OATML-Markslab / Tranception

Official repository for the paper "Tranception: Protein Fitness Prediction with Autoregressive Transformers and Inference-time Retrieval"
MIT License
138 stars 25 forks source link

how to calculate the fitness of a protein equivalent to ESM log_likelihood score script? #3

Closed avilella closed 2 years ago

avilella commented 2 years ago

Dears,

I see that this repo scores highly compared to Facebook's ESM log_likelihood score for protein stability/fitness predictions.

Facebook's ESM repo has a python scrip to calculate the log_likelihood from the 1D sequence input files.

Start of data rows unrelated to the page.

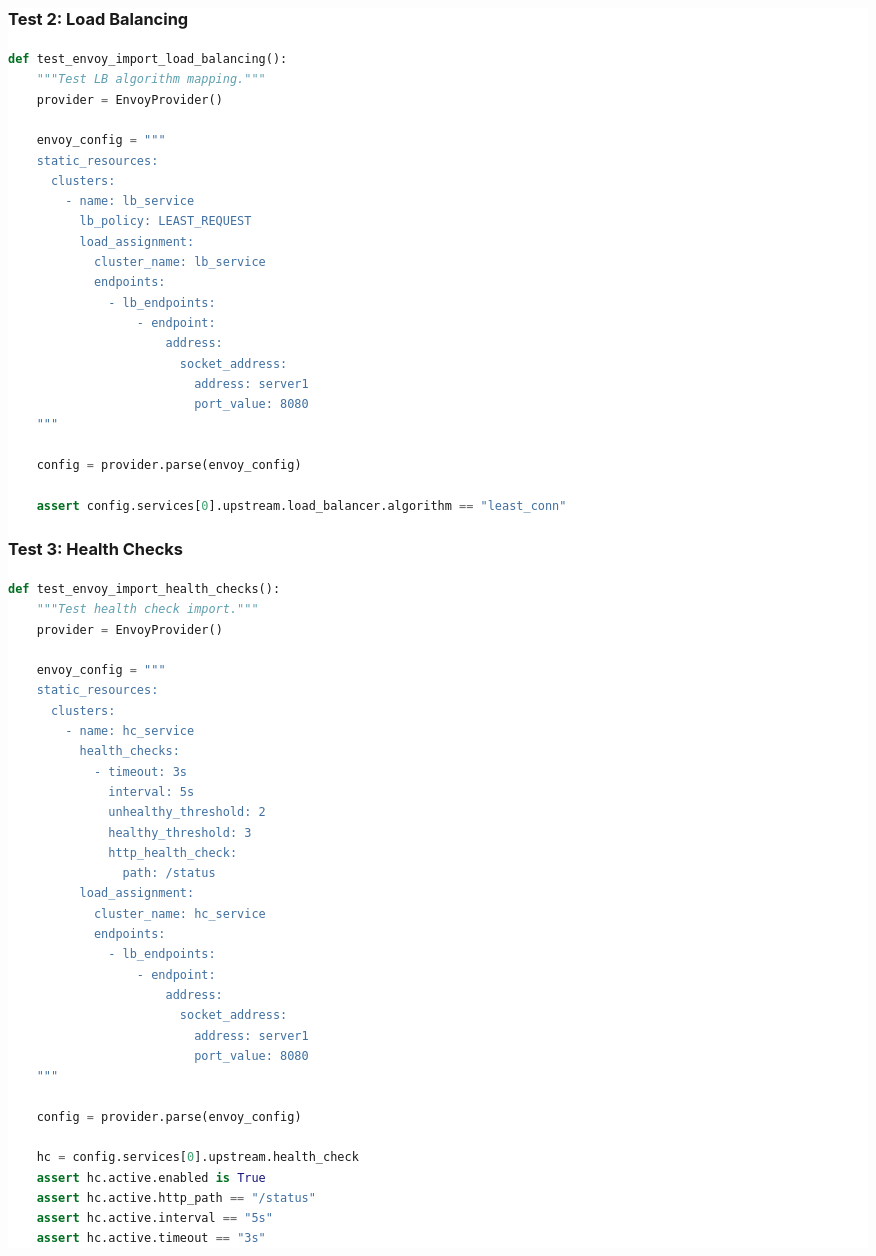 ### Test 2: Load Balancing

```python
def test_envoy_import_load_balancing():
    """Test LB algorithm mapping."""
    provider = EnvoyProvider()

    envoy_config = """
    static_resources:
      clusters:
        - name: lb_service
          lb_policy: LEAST_REQUEST
          load_assignment:
            cluster_name: lb_service
            endpoints:
              - lb_endpoints:
                  - endpoint:
                      address:
                        socket_address:
                          address: server1
                          port_value: 8080
    """

    config = provider.parse(envoy_config)

    assert config.services[0].upstream.load_balancer.algorithm == "least_conn"
```

### Test 3: Health Checks

```python
def test_envoy_import_health_checks():
    """Test health check import."""
    provider = EnvoyProvider()

    envoy_config = """
    static_resources:
      clusters:
        - name: hc_service
          health_checks:
            - timeout: 3s
              interval: 5s
              unhealthy_threshold: 2
              healthy_threshold: 3
              http_health_check:
                path: /status
          load_assignment:
            cluster_name: hc_service
            endpoints:
              - lb_endpoints:
                  - endpoint:
                      address:
                        socket_address:
                          address: server1
                          port_value: 8080
    """

    config = provider.parse(envoy_config)

    hc = config.services[0].upstream.health_check
    assert hc.active.enabled is True
    assert hc.active.http_path == "/status"
    assert hc.active.interval == "5s"
    assert hc.active.timeout == "3s"
```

Is there such equivalent script in this repo? If so, how to I call it? I've read the README.md but didn't find anything immediately equivalent.

Thanks in advance,

pascalnotin commented 2 years ago

Hi Albert,

The scoring script allows to compute the fitness of mutated sequences in the ProteinGym assays. See lines 19-44 for a description of the different argsparse arguments, and this example bash script. Please let us know if that does not quite cover the use case you had in mind and we will modify the scoring script / add a new script as needed.

Kind regards, Pascal

pascalnotin commented 2 years ago

Hi Albert,

I added the details from my prior message to the README. In particular, the scoring script helps compute the log likelihood ratios for mutated sequences Vs the wild type sequence for the corresponding protein family. I will be closing the issue but feel free to re-open if there are other functionalities that would be helpful to your work.

Kind regards, Pascal